WORK TO COMPLETE: Leave the pictures out. Transcribe exactly every line from the start of the records through the one containing "Of course not".

==== DATASET ====

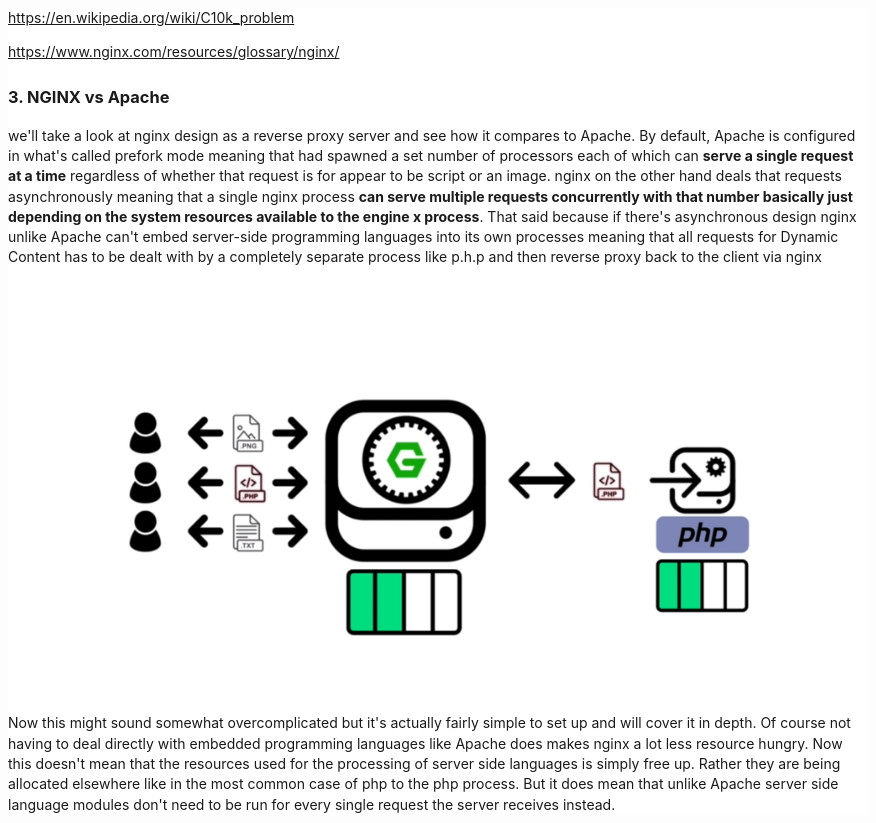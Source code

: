 https://en.wikipedia.org/wiki/C10k_problem

https://www.nginx.com/resources/glossary/nginx/

### 3. NGINX vs Apache

we'll take a look at nginx design as a reverse proxy server and see how it compares
to Apache.
By default, Apache is configured in what's called prefork mode meaning that had spawned a set number of processors
each of which can **serve a single request at a time** regardless of whether that request is for appear to be script or an image.
nginx on the other hand deals that requests asynchronously meaning that a single nginx process **can serve multiple requests concurrently with that number basically just depending on the system resources available to the engine x process**.
That said because if there's asynchronous design nginx unlike Apache can't embed server-side programming
languages into its own processes meaning that all requests for Dynamic Content has to be dealt with by a completely separate process like p.h.p and then reverse proxy back to the client via nginx

![image-20201127225504556](nginx-fundamental.assets/image-20201127225504556.png)

Now this might sound somewhat overcomplicated but it's actually fairly simple to set up and will cover it in depth.
Of course not having to deal directly with embedded programming languages like Apache does makes nginx a lot less resource hungry.
Now this doesn't mean that the resources used for the processing of server side languages is simply free up.
Rather they are being allocated elsewhere like in the most common case of php to the php process.
But it does mean that unlike Apache server side language modules don't need to be run for every single request the server receives instead.
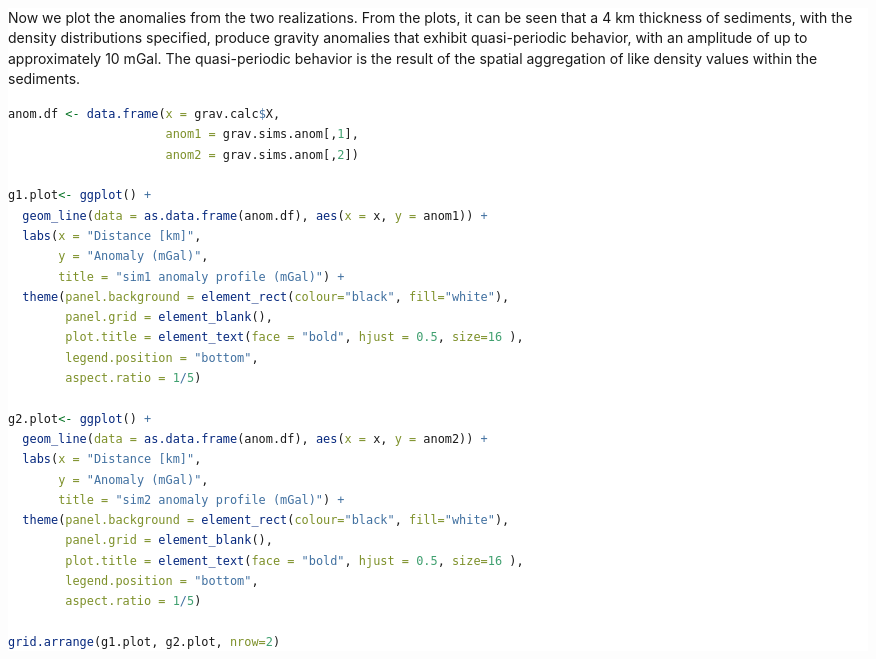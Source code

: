 Now we plot the anomalies from the two realizations. From the plots, it
can be seen that a 4 km thickness of sediments, with the density
distributions specified, produce gravity anomalies that exhibit
quasi-periodic behavior, with an amplitude of up to approximately 10
mGal. The quasi-periodic behavior is the result of the spatial
aggregation of like density values within the sediments.

``` r
anom.df <- data.frame(x = grav.calc$X,
                      anom1 = grav.sims.anom[,1],
                      anom2 = grav.sims.anom[,2])

g1.plot<- ggplot() +
  geom_line(data = as.data.frame(anom.df), aes(x = x, y = anom1)) +
  labs(x = "Distance [km]",
       y = "Anomaly (mGal)",
       title = "sim1 anomaly profile (mGal)") +
  theme(panel.background = element_rect(colour="black", fill="white"),
        panel.grid = element_blank(),
        plot.title = element_text(face = "bold", hjust = 0.5, size=16 ),
        legend.position = "bottom",
        aspect.ratio = 1/5)

g2.plot<- ggplot() +
  geom_line(data = as.data.frame(anom.df), aes(x = x, y = anom2)) +
  labs(x = "Distance [km]",
       y = "Anomaly (mGal)",
       title = "sim2 anomaly profile (mGal)") +
  theme(panel.background = element_rect(colour="black", fill="white"),
        panel.grid = element_blank(),
        plot.title = element_text(face = "bold", hjust = 0.5, size=16 ),
        legend.position = "bottom",
        aspect.ratio = 1/5)

grid.arrange(g1.plot, g2.plot, nrow=2)
```
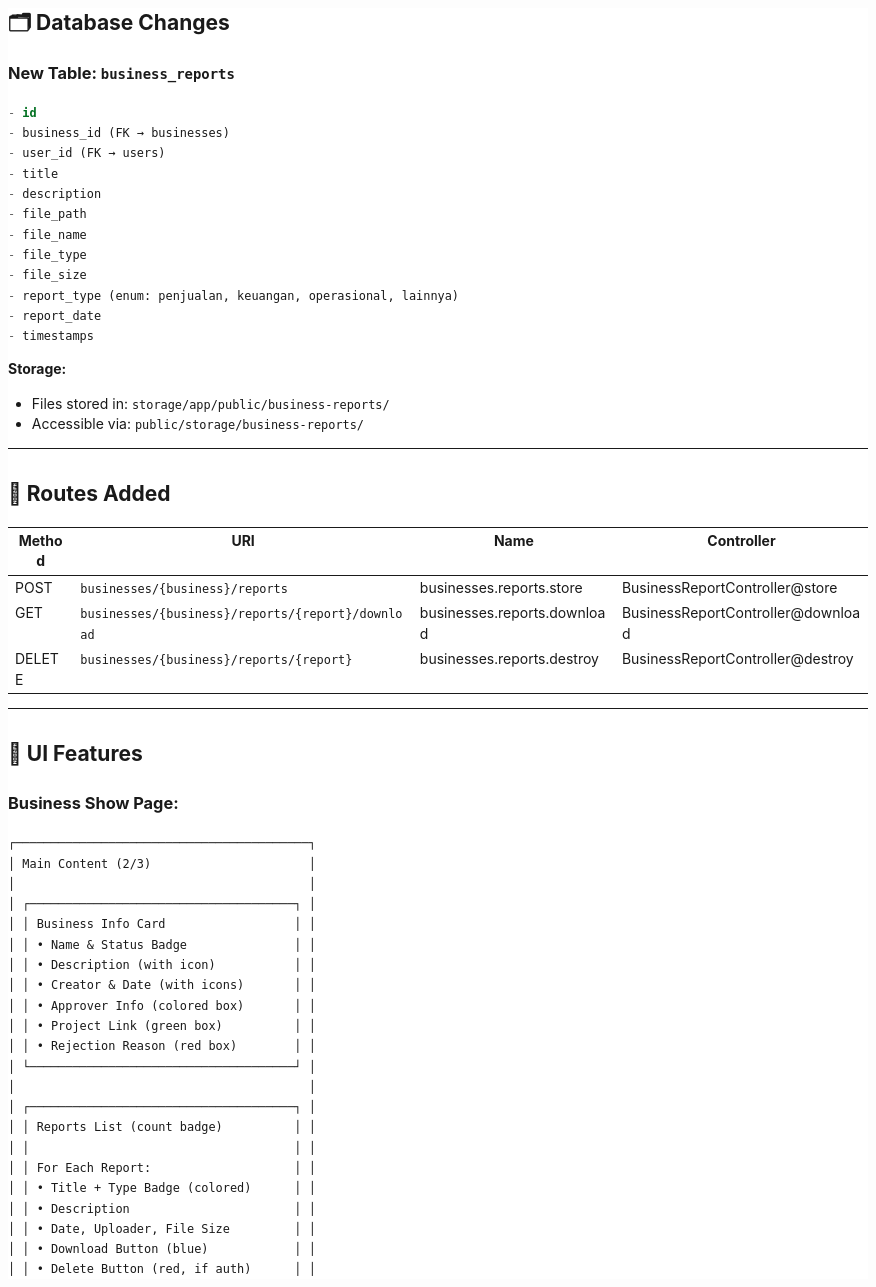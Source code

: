 
## 🗂️ Database Changes

### New Table: `business_reports`
```sql
- id
- business_id (FK → businesses)
- user_id (FK → users)
- title
- description
- file_path
- file_name
- file_type
- file_size
- report_type (enum: penjualan, keuangan, operasional, lainnya)
- report_date
- timestamps
```

**Storage:**
- Files stored in: `storage/app/public/business-reports/`
- Accessible via: `public/storage/business-reports/`

---

## 🔗 Routes Added

| Method | URI | Name | Controller |
|--------|-----|------|------------|
| POST | `businesses/{business}/reports` | businesses.reports.store | BusinessReportController@store |
| GET | `businesses/{business}/reports/{report}/download` | businesses.reports.download | BusinessReportController@download |
| DELETE | `businesses/{business}/reports/{report}` | businesses.reports.destroy | BusinessReportController@destroy |

---

## 🎨 UI Features

### Business Show Page:
```
┌─────────────────────────────────────────┐
│ Main Content (2/3)                      │
│                                         │
│ ┌─────────────────────────────────────┐ │
│ │ Business Info Card                  │ │
│ │ • Name & Status Badge               │ │
│ │ • Description (with icon)           │ │
│ │ • Creator & Date (with icons)       │ │
│ │ • Approver Info (colored box)       │ │
│ │ • Project Link (green box)          │ │
│ │ • Rejection Reason (red box)        │ │
│ └─────────────────────────────────────┘ │
│                                         │
│ ┌─────────────────────────────────────┐ │
│ │ Reports List (count badge)          │ │
│ │                                     │ │
│ │ For Each Report:                    │ │
│ │ • Title + Type Badge (colored)      │ │
│ │ • Description                       │ │
│ │ • Date, Uploader, File Size         │ │
│ │ • Download Button (blue)            │ │
│ │ • Delete Button (red, if auth)      │ │
```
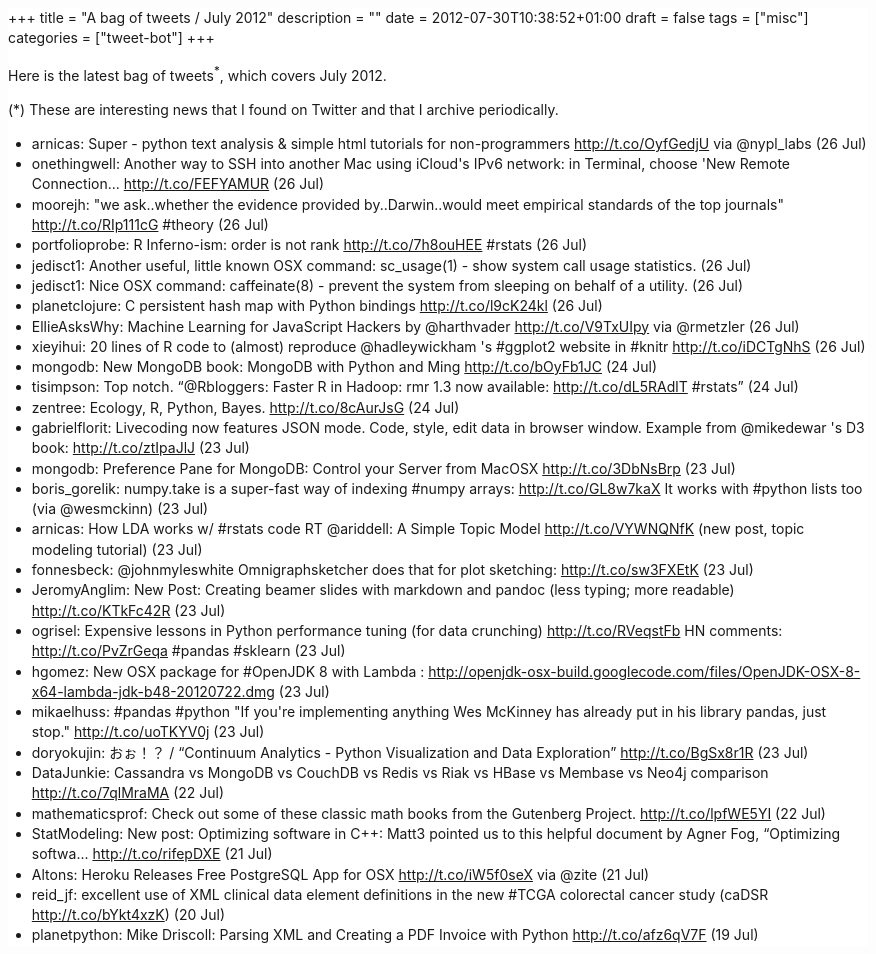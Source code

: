 +++
title = "A bag of tweets / July 2012"
description = ""
date = 2012-07-30T10:38:52+01:00
draft = false
tags = ["misc"]
categories = ["tweet-bot"]
+++

Here is the latest bag of tweets<sup>*</sup>, which covers July 2012.



(*) These are interesting news that I found on Twitter and that I archive periodically.

* arnicas: Super - python text analysis & simple html tutorials for non-programmers <http://t.co/OyfGedjU> via @nypl_labs (26 Jul)
* onethingwell: Another way to SSH into another Mac using iCloud's IPv6 network: in Terminal, choose 'New Remote Connection... <http://t.co/FEFYAMUR> (26 Jul)
* moorejh: "we ask..whether the evidence provided by..Darwin..would meet empirical standards of the top journals" <http://t.co/RIp111cG> #theory (26 Jul)
* portfolioprobe: R Inferno-ism: order is not rank <http://t.co/7h8ouHEE> #rstats (26 Jul)
* jedisct1: Another useful, little known OSX command: sc_usage(1) - show system call usage statistics. (26 Jul)
* jedisct1: Nice OSX command: caffeinate(8) - prevent the system from sleeping on behalf of a utility. (26 Jul)
* planetclojure: C persistent hash map with Python bindings <http://t.co/l9cK24kl> (26 Jul)
* EllieAsksWhy: Machine Learning for JavaScript Hackers by @harthvader <http://t.co/V9TxUIpy> via @rmetzler (26 Jul)
* xieyihui: 20 lines of R code to (almost) reproduce @hadleywickham 's #ggplot2 website in #knitr <http://t.co/iDCTgNhS> (26 Jul)
* mongodb: New MongoDB book: MongoDB with Python and Ming <http://t.co/bOyFb1JC> (24 Jul)
* tisimpson: Top notch. “@Rbloggers: Faster R in Hadoop: rmr 1.3 now available: 
<http://t.co/dL5RAdlT> #rstats” (24 Jul)
* zentree: Ecology, R, Python, Bayes. <http://t.co/8cAurJsG> (24 Jul)
* gabrielflorit: Livecoding now features JSON mode. Code, style, edit data in browser window. Example from @mikedewar 's D3 book: <http://t.co/ztIpaJlJ> (23 Jul)
* mongodb: Preference Pane for MongoDB: Control your Server from MacOSX <http://t.co/3DbNsBrp> (23 Jul)
* boris_gorelik: numpy.take is a super-fast way of indexing #numpy arrays: <http://t.co/GL8w7kaX> It works with #python lists too (via @wesmckinn) (23 Jul)
* arnicas: How LDA works w/ #rstats code RT @ariddell: A Simple Topic Model <http://t.co/VYWNQNfK> (new post, topic modeling tutorial) (23 Jul)
* fonnesbeck: @johnmyleswhite Omnigraphsketcher does that for plot sketching: <http://t.co/sw3FXEtK> (23 Jul)
* JeromyAnglim: New Post: Creating beamer slides with markdown and pandoc (less typing; more readable) <http://t.co/KTkFc42R> (23 Jul)
* ogrisel: Expensive lessons in Python performance tuning (for data crunching) <http://t.co/RVeqstFb> HN comments: <http://t.co/PvZrGeqa> #pandas #sklearn (23 Jul)
* hgomez: New OSX package for #OpenJDK 8 with Lambda :  <http://openjdk-osx-build.googlecode.com/files/OpenJDK-OSX-8-x64-lambda-jdk-b48-20120722.dmg> (23 Jul)
* mikaelhuss: #pandas #python "If you're implementing anything Wes McKinney has already put in his library pandas, just stop." <http://t.co/uoTKYV0j> (23 Jul)
* doryokujin: おぉ！？ / “Continuum Analytics - Python Visualization and Data Exploration” <http://t.co/BgSx8r1R> (23 Jul)
* DataJunkie: Cassandra vs MongoDB vs CouchDB vs Redis vs Riak vs HBase vs Membase vs Neo4j comparison <http://t.co/7qlMraMA> (22 Jul)
* mathematicsprof: Check out some of these classic math books from the Gutenberg Project.        <http://t.co/lpfWE5YI> (22 Jul)
* StatModeling: New post: Optimizing software in C++: Matt3 pointed us to this helpful document by Agner Fog, “Optimizing softwa... <http://t.co/rifepDXE> (21 Jul)
* Altons: Heroku Releases Free PostgreSQL App for OSX <http://t.co/iW5f0seX> via @zite (21 Jul)
* reid_jf: excellent use of XML clinical data element definitions in the new #TCGA colorectal cancer study (caDSR <http://t.co/bYkt4xzK>) (20 Jul)
* planetpython: Mike Driscoll: Parsing XML and Creating a PDF Invoice with Python <http://t.co/afz6qV7F> (19 Jul)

====

YOUR SOLUTION:
Source code

: https://en.wikipedia.org/wiki/C10k_problem

https://www.nginx.com/resources/glossary/nginx/

### 3. NGINX vs Apache

we'll take a look at nginx design as a reverse proxy server and see how it compares
to Apache.
By default, Apache is configured in what's called prefork mode meaning that had spawned a set number of processors
each of which can **serve a single request at a time** regardless of whether that request is for appear to be script or an image.
nginx on the other hand deals that requests asynchronously meaning that a single nginx process **can serve multiple requests concurrently with that number basically just depending on the system resources available to the engine x process**.
That said because if there's asynchronous design nginx unlike Apache can't embed server-side programming
languages into its own processes meaning that all requests for Dynamic Content has to be dealt with by a completely separate process like p.h.p and then reverse proxy back to the client via nginx

![image-20201127225504556](nginx-fundamental.assets/image-20201127225504556.png)

Now this might sound somewhat overcomplicated but it's actually fairly simple to set up and will cover it in depth.
Of course not having to deal directly with embedded programming languages like Apache does makes nginx a lot less resource hungry.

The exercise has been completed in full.